So the rich running engine….. I noticed that when I was syncing the carbs the fuel pressure was reading 6.5 psi. That is well above the max listed in the operating manual (5.3 psi). It says that if the pressure goes above max it can push fuel past the floats. Hmm, could that be causing the richness?? When I was performing the fuel flow test (engine not running) I noticed the fuel pressure was perfect (3.7 psi). Hmmm, wha tis going on. I need to continue to trouble shoot that.
I got some small things done as well. I installed the fire extinguisher below the pilots left knee. I found it did not interfere with my leg at all. I riveted the bracket in place with 4.8mm rivets. I needed to make sure the rivet went through the upholstered panel as well as the aluminum skin underneath.
I had a couple minutes so I created some labels to put on the spats that indicate what the air pressure should be.
The last thing I did was try to figure out the wing wiring as I needed to install the connector on the wing side. These wires are for the strobes, the landing and taxi lights and for the port wing the pitot heat. At the wing root there was numerous white wires. The strobes have four colored wires so those were easy but the landing, taxi and pitot wires were the same though I did have one wire labeled “taxi” which I did a couple years ago. Long story short, that labeled wire was incorrect so it took a while using an ohm meter to figure it all out. I got out my label maker and labeled each wire. I then pinned the wires and installed the connector. At this point I should be good to go with just plugging each wing’s connector in to the matching connector at the fuselage. Famous last words….
I will say that working through the various squawks has been a learning experience.
I was able to spend most of the day in the “Hangar” working on balancing the carbs. What a learning experience it was !! A couple of missteps that prolonged the exercise as well as a part failure that I will share in hopes that it helps someone else doing this for the first time. Below is a pic of the tool I purchased last year when I took the Rotax class down at Lockwood Aviation in Sebring FL. It measures vacuum and is installed where the crossover tube meets one of the two intake manifolds. You disconnect one side of the crossover tube and put one vacuum hose on the end of the crossover tube and the other on the manifold where the crossover tube attaches. One gauge per manifold/carb. I think it is called a manometer.

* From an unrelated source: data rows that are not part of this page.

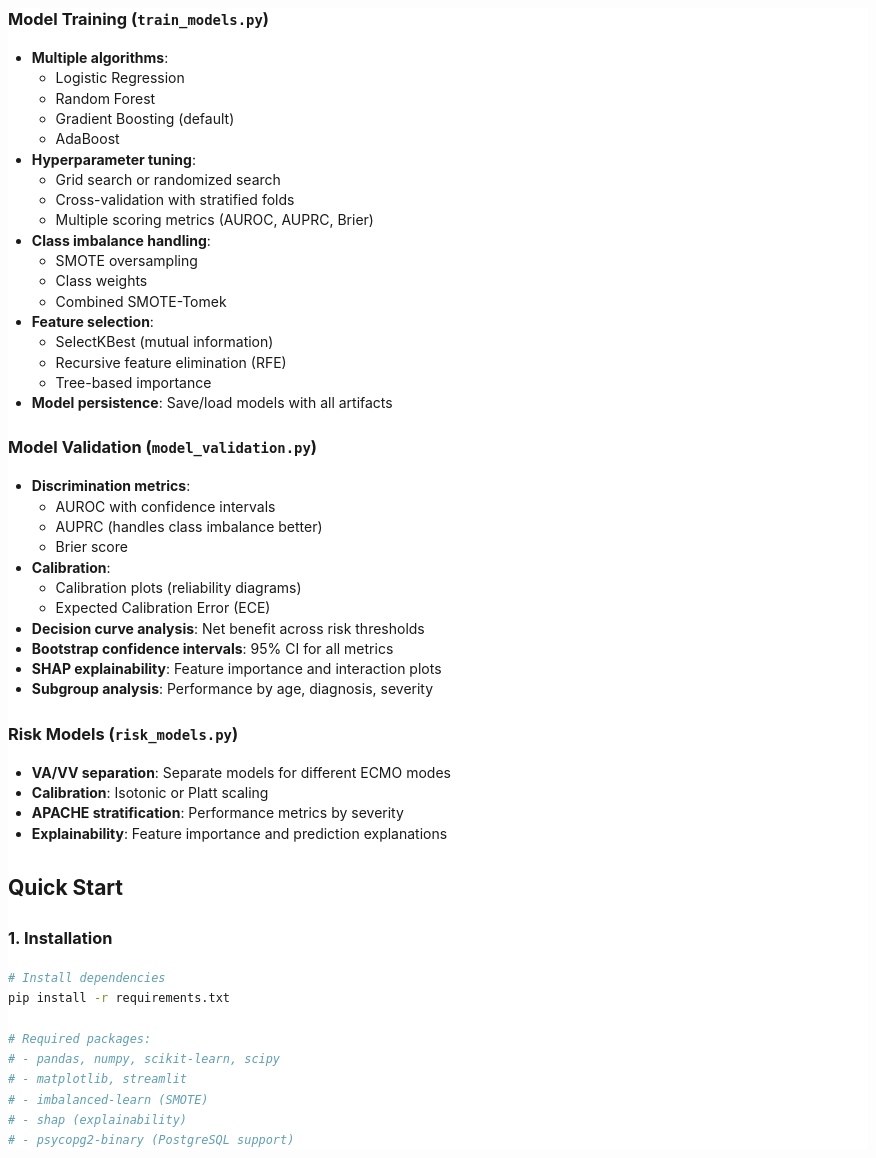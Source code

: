 ### Model Training (`train_models.py`)
- **Multiple algorithms**:
  - Logistic Regression
  - Random Forest
  - Gradient Boosting (default)
  - AdaBoost
- **Hyperparameter tuning**:
  - Grid search or randomized search
  - Cross-validation with stratified folds
  - Multiple scoring metrics (AUROC, AUPRC, Brier)
- **Class imbalance handling**:
  - SMOTE oversampling
  - Class weights
  - Combined SMOTE-Tomek
- **Feature selection**:
  - SelectKBest (mutual information)
  - Recursive feature elimination (RFE)
  - Tree-based importance
- **Model persistence**: Save/load models with all artifacts

### Model Validation (`model_validation.py`)
- **Discrimination metrics**:
  - AUROC with confidence intervals
  - AUPRC (handles class imbalance better)
  - Brier score
- **Calibration**:
  - Calibration plots (reliability diagrams)
  - Expected Calibration Error (ECE)
- **Decision curve analysis**: Net benefit across risk thresholds
- **Bootstrap confidence intervals**: 95% CI for all metrics
- **SHAP explainability**: Feature importance and interaction plots
- **Subgroup analysis**: Performance by age, diagnosis, severity

### Risk Models (`risk_models.py`)
- **VA/VV separation**: Separate models for different ECMO modes
- **Calibration**: Isotonic or Platt scaling
- **APACHE stratification**: Performance metrics by severity
- **Explainability**: Feature importance and prediction explanations

## Quick Start

### 1. Installation

```bash
# Install dependencies
pip install -r requirements.txt

# Required packages:
# - pandas, numpy, scikit-learn, scipy
# - matplotlib, streamlit
# - imbalanced-learn (SMOTE)
# - shap (explainability)
# - psycopg2-binary (PostgreSQL support)
```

What you are doing is setting the idle speed and balancing the carburetors at the same time. You warm the engine up to a minimum of 120 degrees and see what the RPM’s are at when the throttle is pulled all the way back. You then bring the RPM’s up to 2,500 and see what the two gauges read for vacuum. Below is a pic of me checking the gauges while the engine is running.
To adjust you make the appropriate changes to the throttle cables. I had started and stopped the engine numerous time making adjustments. By the way you can really tell when the carbs are not balanced as the engine runs rough. Then I thought what was going to be a huge setback occurred. The ferrule at the end of the throttle cable on the right side broke. I could not believe it as I was definitely NOT putting much pressure on the nuts. Just snugging them up.
All sorts of thoughts of having to order a new cable and waiting months went through my mind. I remembered I had a couple of those ferrules left over as I ordered them for the heater cable. The problem was the one on the throttle cable had a slight crimp on it. Using a couple of plyers I was gently able turn the ferrule and once that occurred I was able to pull he old one off the cable.
Below is a new one.
I dd not have anything that would put a crimp on it so thought I would use some shrink wrap to hold the cable to the ferrule. Also, because the carbs are sprung to go to full throttle if there should be a cable break it is always pulling the cable and cable housing forward into the bracket which I think minimizes a concern.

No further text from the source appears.